Endoscopy is a minimally invasive diagnostic medical procedure used to view interior parts of the body, such as the interior or exterior surfaces of organs, joints or cavities. It enables physicians to peer through the body's passageways. An endoscope typically uses two fibre optic lines. The first, a “light fibre”, carries light to the region of the body to be viewed. The second, an “image fibre”, carries the image of the region back to the physician's viewing lens or, where desired, to a camera so that the image may be displayed on a screen.
There are also other endoscopes that rely on camera technology at the end of the scope, and are sometimes referred to as are videoendoscopes. These have small digital cameras rather than optical fibre bundles. The video bronchoscope has a built in camera which is transmitted to a viewing screen.
The portion of the endoscope inserted into the body may be sheathed in a rigid or flexible tube, depending upon the medical procedure. One or more lenses may be provided at the end of the endoscope to enhance image capture and/or illumination of the body region. Ports may be provided to for administering drugs, suction, irrigation, and introducing small instruments.
For applications such as bronchoscopy, the tube must be sufficiently flexible to allow it to be accommodated in body passageways without undue discomfort or injury to patients under examination, but must be rigid enough to cause it to move through passageways without bunching up. Physicians operate an endoscope by controlling how far the tube is inserted in the body cavity, the rotation of the tube and also the bending of the tube along its length.
The tips of endoscopes may be selectively bendable in at least one direction so that the tip may be pointed in a desired direction. Through control of the bend of the tip and rotation of the endoscope tube, the tip of the endoscope may pass through bends in the interior passageways without the tip directly impinging on the walls.
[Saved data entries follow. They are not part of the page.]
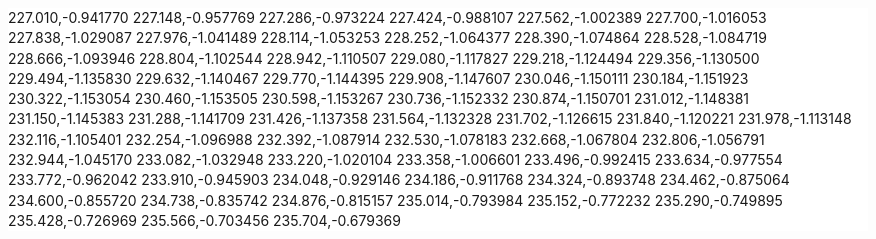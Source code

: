 227.010,-0.941770
227.148,-0.957769
227.286,-0.973224
227.424,-0.988107
227.562,-1.002389
227.700,-1.016053
227.838,-1.029087
227.976,-1.041489
228.114,-1.053253
228.252,-1.064377
228.390,-1.074864
228.528,-1.084719
228.666,-1.093946
228.804,-1.102544
228.942,-1.110507
229.080,-1.117827
229.218,-1.124494
229.356,-1.130500
229.494,-1.135830
229.632,-1.140467
229.770,-1.144395
229.908,-1.147607
230.046,-1.150111
230.184,-1.151923
230.322,-1.153054
230.460,-1.153505
230.598,-1.153267
230.736,-1.152332
230.874,-1.150701
231.012,-1.148381
231.150,-1.145383
231.288,-1.141709
231.426,-1.137358
231.564,-1.132328
231.702,-1.126615
231.840,-1.120221
231.978,-1.113148
232.116,-1.105401
232.254,-1.096988
232.392,-1.087914
232.530,-1.078183
232.668,-1.067804
232.806,-1.056791
232.944,-1.045170
233.082,-1.032948
233.220,-1.020104
233.358,-1.006601
233.496,-0.992415
233.634,-0.977554
233.772,-0.962042
233.910,-0.945903
234.048,-0.929146
234.186,-0.911768
234.324,-0.893748
234.462,-0.875064
234.600,-0.855720
234.738,-0.835742
234.876,-0.815157
235.014,-0.793984
235.152,-0.772232
235.290,-0.749895
235.428,-0.726969
235.566,-0.703456
235.704,-0.679369
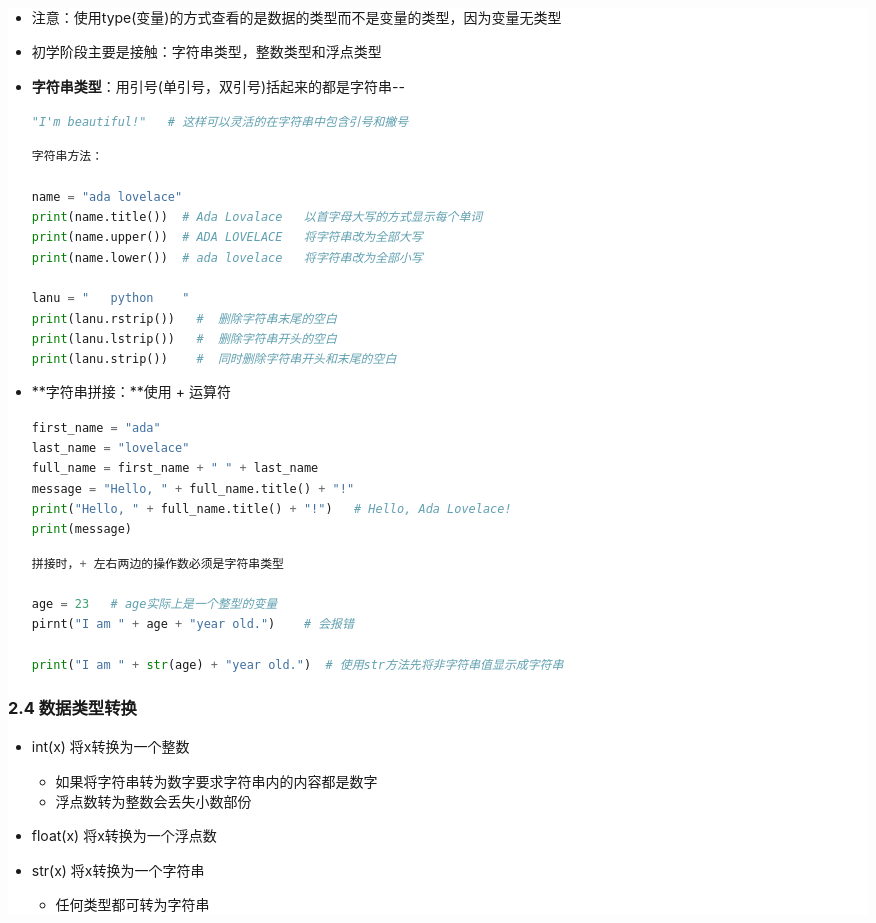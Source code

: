 - 注意：使用type(变量)的方式查看的是数据的类型而不是变量的类型，因为变量无类型

- 初学阶段主要是接触：字符串类型，整数类型和浮点类型

- **字符串类型**：用引号(单引号，双引号)括起来的都是字符串--

    ```Python
    "I'm beautiful!"   # 这样可以灵活的在字符串中包含引号和撇号
    ```

    ```Python
    字符串方法：
    
    name = "ada lovelace"
    print(name.title())  # Ada Lovalace   以首字母大写的方式显示每个单词
    print(name.upper())  # ADA LOVELACE   将字符串改为全部大写
    print(name.lower())  # ada lovelace   将字符串改为全部小写
    
    lanu = "   python    "
    print(lanu.rstrip())   #  删除字符串末尾的空白
    print(lanu.lstrip())   #  删除字符串开头的空白
    print(lanu.strip())	   #  同时删除字符串开头和末尾的空白
    ```

- **字符串拼接：**使用 + 运算符

    ```Python
    first_name = "ada"
    last_name = "lovelace"
    full_name = first_name + " " + last_name
    message = "Hello, " + full_name.title() + "!"
    print("Hello, " + full_name.title() + "!")   # Hello, Ada Lovelace!
    print(message)
    ```

    ```Python
    拼接时，+ 左右两边的操作数必须是字符串类型 
    
    age = 23   # age实际上是一个整型的变量
    pirnt("I am " + age + "year old.")    # 会报错 
    
    print("I am " + str(age) + "year old.")  # 使用str方法先将非字符串值显示成字符串
    
    ```


### 2.4 数据类型转换

- int(x) 将x转换为一个整数

    - 如果将字符串转为数字要求字符串内的内容都是数字
    - 浮点数转为整数会丢失小数部份

- float(x) 将x转换为一个浮点数

- str(x) 将x转换为一个字符串

    - 任何类型都可转为字符串
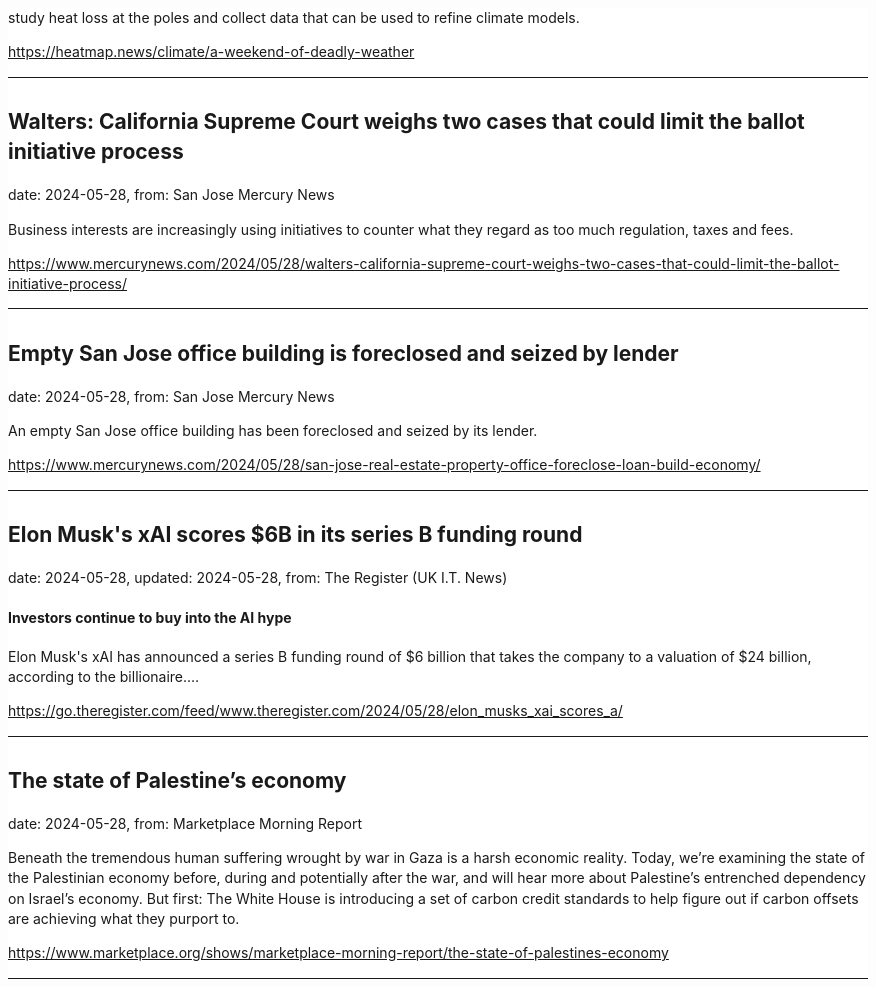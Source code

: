 study heat loss at the poles and collect data that can be used to refine climate models.</p> 

<https://heatmap.news/climate/a-weekend-of-deadly-weather>

---

## Walters: California Supreme Court weighs two cases that could limit the ballot initiative process

date: 2024-05-28, from: San Jose Mercury News

Business interests are increasingly using initiatives to counter what they regard as too much regulation, taxes and fees. 

<https://www.mercurynews.com/2024/05/28/walters-california-supreme-court-weighs-two-cases-that-could-limit-the-ballot-initiative-process/>

---

## Empty San Jose office building is foreclosed and seized by lender

date: 2024-05-28, from: San Jose Mercury News

An empty San Jose office building has been foreclosed and seized by its lender. 

<https://www.mercurynews.com/2024/05/28/san-jose-real-estate-property-office-foreclose-loan-build-economy/>

---

## Elon Musk's xAI scores $6B in its series B funding round

date: 2024-05-28, updated: 2024-05-28, from: The Register (UK I.T. News)

<h4>Investors continue to buy into the AI hype</h4> <p>Elon Musk's xAI has announced a series B funding round of $6 billion that takes the company to a valuation of $24 billion, according to the billionaire.…</p> <p></p> 

<https://go.theregister.com/feed/www.theregister.com/2024/05/28/elon_musks_xai_scores_a/>

---

## The state of Palestine’s economy

date: 2024-05-28, from: Marketplace Morning Report

<p>Beneath the tremendous human suffering wrought by war in Gaza is a harsh economic reality. Today, we&#8217;re examining the state of the Palestinian economy before, during and potentially after the war, and will hear more about Palestine&#8217;s entrenched dependency on Israel&#8217;s economy. But first: The White House is introducing a set of carbon credit standards to help figure out if carbon offsets are achieving what they purport to.</p>
 

<https://www.marketplace.org/shows/marketplace-morning-report/the-state-of-palestines-economy>

---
This also facilitates the desired path to be selected at a junction, e.g. where the trachea meets the left and right bronchi.
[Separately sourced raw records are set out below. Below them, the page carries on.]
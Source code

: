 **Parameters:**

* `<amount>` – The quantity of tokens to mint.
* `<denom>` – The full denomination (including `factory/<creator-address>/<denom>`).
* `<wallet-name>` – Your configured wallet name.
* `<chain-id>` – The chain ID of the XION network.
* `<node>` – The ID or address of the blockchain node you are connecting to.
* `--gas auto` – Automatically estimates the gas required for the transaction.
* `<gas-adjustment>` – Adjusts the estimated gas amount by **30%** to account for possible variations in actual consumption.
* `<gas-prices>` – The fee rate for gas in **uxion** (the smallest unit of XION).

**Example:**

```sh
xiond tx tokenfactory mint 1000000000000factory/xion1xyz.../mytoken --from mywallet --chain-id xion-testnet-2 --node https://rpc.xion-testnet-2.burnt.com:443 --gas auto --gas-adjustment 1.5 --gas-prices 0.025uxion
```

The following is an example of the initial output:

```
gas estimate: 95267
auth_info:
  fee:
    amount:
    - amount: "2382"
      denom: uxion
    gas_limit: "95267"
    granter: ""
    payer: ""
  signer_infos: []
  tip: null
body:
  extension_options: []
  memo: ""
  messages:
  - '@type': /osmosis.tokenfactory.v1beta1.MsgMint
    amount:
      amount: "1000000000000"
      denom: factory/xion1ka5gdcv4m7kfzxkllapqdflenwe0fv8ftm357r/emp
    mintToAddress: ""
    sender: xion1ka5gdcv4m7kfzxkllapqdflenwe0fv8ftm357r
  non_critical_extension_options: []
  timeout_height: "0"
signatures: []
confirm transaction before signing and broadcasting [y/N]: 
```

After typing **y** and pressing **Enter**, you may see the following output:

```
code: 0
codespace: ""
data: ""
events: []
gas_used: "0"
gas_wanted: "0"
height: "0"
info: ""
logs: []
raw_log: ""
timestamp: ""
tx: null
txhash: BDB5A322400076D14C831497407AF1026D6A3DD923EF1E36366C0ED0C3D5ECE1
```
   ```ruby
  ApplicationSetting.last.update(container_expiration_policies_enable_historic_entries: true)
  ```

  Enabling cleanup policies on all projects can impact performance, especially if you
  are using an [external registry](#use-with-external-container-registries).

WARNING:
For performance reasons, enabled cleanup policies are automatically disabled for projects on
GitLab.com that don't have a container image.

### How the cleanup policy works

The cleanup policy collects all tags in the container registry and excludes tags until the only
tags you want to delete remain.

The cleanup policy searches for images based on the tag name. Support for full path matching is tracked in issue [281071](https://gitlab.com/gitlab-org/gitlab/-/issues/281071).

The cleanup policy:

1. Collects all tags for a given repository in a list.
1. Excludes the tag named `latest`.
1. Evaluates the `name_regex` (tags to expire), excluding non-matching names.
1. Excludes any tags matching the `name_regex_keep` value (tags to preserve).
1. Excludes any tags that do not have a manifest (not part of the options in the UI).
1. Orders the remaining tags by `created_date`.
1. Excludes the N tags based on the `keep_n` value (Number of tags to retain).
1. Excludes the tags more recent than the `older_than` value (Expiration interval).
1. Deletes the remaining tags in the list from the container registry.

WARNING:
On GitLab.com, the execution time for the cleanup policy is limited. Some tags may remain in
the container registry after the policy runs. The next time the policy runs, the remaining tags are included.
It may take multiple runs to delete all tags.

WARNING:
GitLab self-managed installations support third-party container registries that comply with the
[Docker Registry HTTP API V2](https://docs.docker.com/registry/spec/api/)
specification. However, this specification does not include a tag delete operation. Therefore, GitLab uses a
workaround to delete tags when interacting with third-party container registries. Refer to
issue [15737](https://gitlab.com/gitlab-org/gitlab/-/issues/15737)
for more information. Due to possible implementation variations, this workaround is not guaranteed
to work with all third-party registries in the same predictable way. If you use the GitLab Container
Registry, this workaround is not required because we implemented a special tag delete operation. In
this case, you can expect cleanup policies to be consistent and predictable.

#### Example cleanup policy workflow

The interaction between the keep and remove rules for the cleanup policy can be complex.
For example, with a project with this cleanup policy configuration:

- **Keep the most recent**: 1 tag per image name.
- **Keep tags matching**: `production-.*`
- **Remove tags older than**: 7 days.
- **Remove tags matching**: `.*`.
A physician may practice procedures on a patient but this is not desired, at least during early stages of training as inexperienced operators may injure a patient or damage the equipment (endoscopes are fragile, complex and expensive to replace).
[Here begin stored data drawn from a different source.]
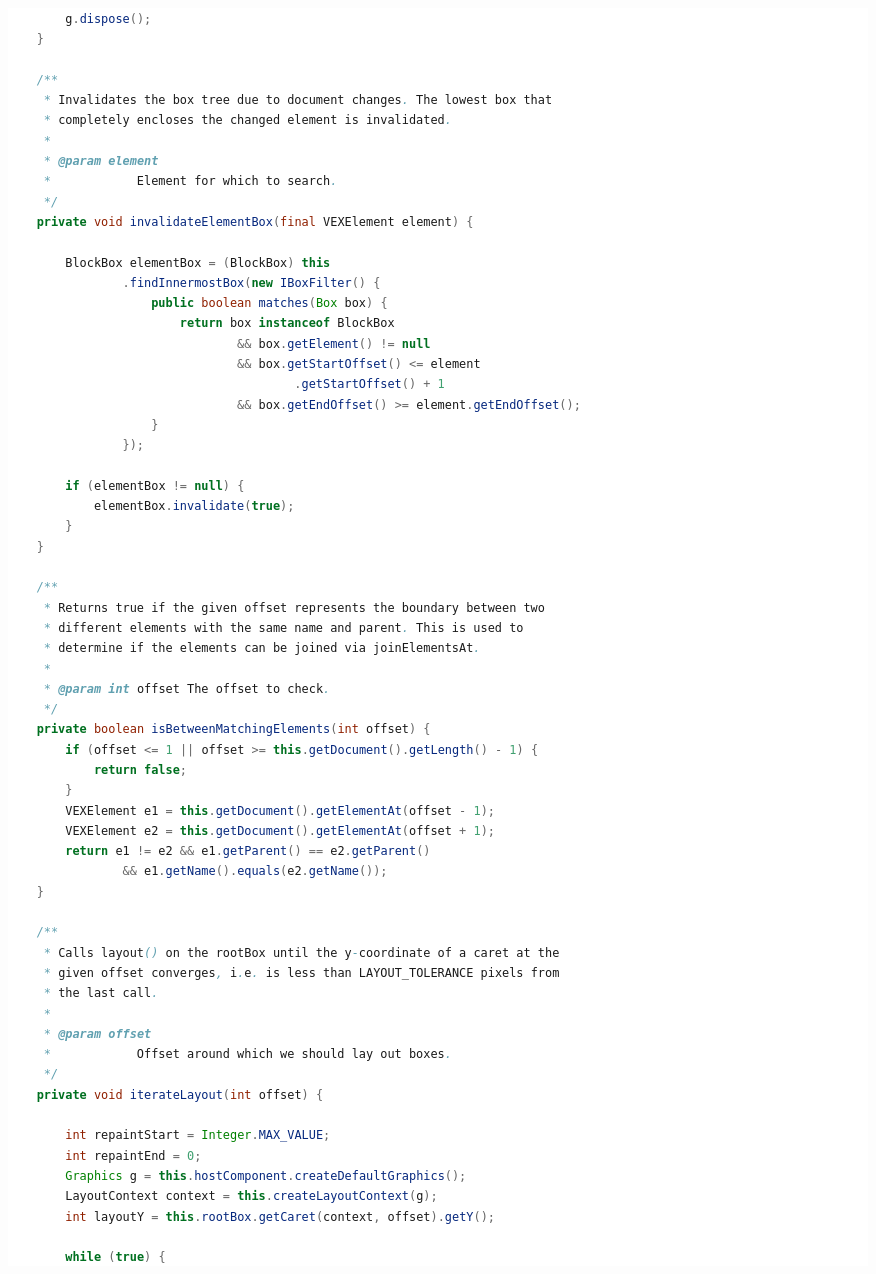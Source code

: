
 ```java
		g.dispose();
	}

	/**
	 * Invalidates the box tree due to document changes. The lowest box that
	 * completely encloses the changed element is invalidated.
	 * 
	 * @param element
	 *            Element for which to search.
	 */
	private void invalidateElementBox(final VEXElement element) {

		BlockBox elementBox = (BlockBox) this
				.findInnermostBox(new IBoxFilter() {
					public boolean matches(Box box) {
						return box instanceof BlockBox
								&& box.getElement() != null
								&& box.getStartOffset() <= element
										.getStartOffset() + 1
								&& box.getEndOffset() >= element.getEndOffset();
					}
				});

		if (elementBox != null) {
			elementBox.invalidate(true);
		}
	}

	/**
	 * Returns true if the given offset represents the boundary between two
	 * different elements with the same name and parent. This is used to
	 * determine if the elements can be joined via joinElementsAt.
	 * 
	 * @param int offset The offset to check.
	 */
	private boolean isBetweenMatchingElements(int offset) {
		if (offset <= 1 || offset >= this.getDocument().getLength() - 1) {
			return false;
		}
		VEXElement e1 = this.getDocument().getElementAt(offset - 1);
		VEXElement e2 = this.getDocument().getElementAt(offset + 1);
		return e1 != e2 && e1.getParent() == e2.getParent()
				&& e1.getName().equals(e2.getName());
	}

	/**
	 * Calls layout() on the rootBox until the y-coordinate of a caret at the
	 * given offset converges, i.e. is less than LAYOUT_TOLERANCE pixels from
	 * the last call.
	 * 
	 * @param offset
	 *            Offset around which we should lay out boxes.
	 */
	private void iterateLayout(int offset) {

		int repaintStart = Integer.MAX_VALUE;
		int repaintEnd = 0;
		Graphics g = this.hostComponent.createDefaultGraphics();
		LayoutContext context = this.createLayoutContext(g);
		int layoutY = this.rootBox.getCaret(context, offset).getY();

		while (true) {

```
Physical models of passageways or “airway mannequins” may be used in place of patients but these suffer from difficulty in accurately mimicking the contour and surface characteristics of the passageways. It is generally necessary to use genuine endoscopes with mannequins and so they do not prevent the endoscopes being damaged and the associated cost. Also, they remove endoscopes from clinical use and raise sterility concerns. The mannequins themselves are expensive and limited in that each mannequin is modelled on a particular type of patient (e.g. paediatric versus adult). Thus, it is necessary to obtain a variety of mannequins or for physicians to practice in an environment which differs from that of a patient to be operated on. To overcome these problems, simulators have been created which avoid the use of an actual endoscope. For example simulators of varying types are shown in GB-A-2,252,656, WO-A-96/30885, WO 2009/008750 and the simulation software High Techsplantations' Telios. The physically based simulators generally rely on use of an endoscope, or a close facsimile thereof, which is slid into an aperture in a simulation box. Within the box are sensors to detect rotation and movement of the endoscope. These then feed the sensor outputs via a cable or wireless connection to a computer. The computer then translates these sensor outputs into movements on screen which the operator can then use to control the endoscope and practice.
Physical models of passageways or “airway mannequins” may be used in place of patients but these suffer from difficulty in accurately mimicking the contour and surface characteristics of the passageways. It is generally necessary to use genuine endoscopes with mannequins and so they do not prevent the endoscopes being damaged and the associated cost. Also, they remove endoscopes from clinical use and raise sterility concerns. The mannequins themselves are expensive and limited in that each mannequin is modelled on a particular type of patient (e.g. paediatric versus adult). Thus, it is necessary to obtain a variety of mannequins or for physicians to practice in an environment which differs from that of a patient to be operated on.
To overcome these problems, simulators have been created which avoid the use of an actual endoscope. For example simulators of varying types are shown in GB-A-2,252,656, WO-A-96/30885, WO 2009/008750 and the simulation software High Techsplantations' Telios. The physically based simulators generally rely on use of an endoscope, or a close facsimile thereof, which is slid into an aperture in a simulation box. Within the box are sensors to detect rotation and movement of the endoscope. These then feed the sensor outputs via a cable or wireless connection to a computer. The computer then translates these sensor outputs into movements on screen which the operator can then use to control the endoscope and practice.
In this specification where reference has been made to patent specifications, other external documents, or other sources of information, this is generally for the purpose of providing a context for discussing the features of the invention. Unless specifically stated otherwise, reference to such external documents is not to be construed as an admission that such documents, or such sources of information, in any jurisdiction, are prior art, or form part of the common general knowledge in the art.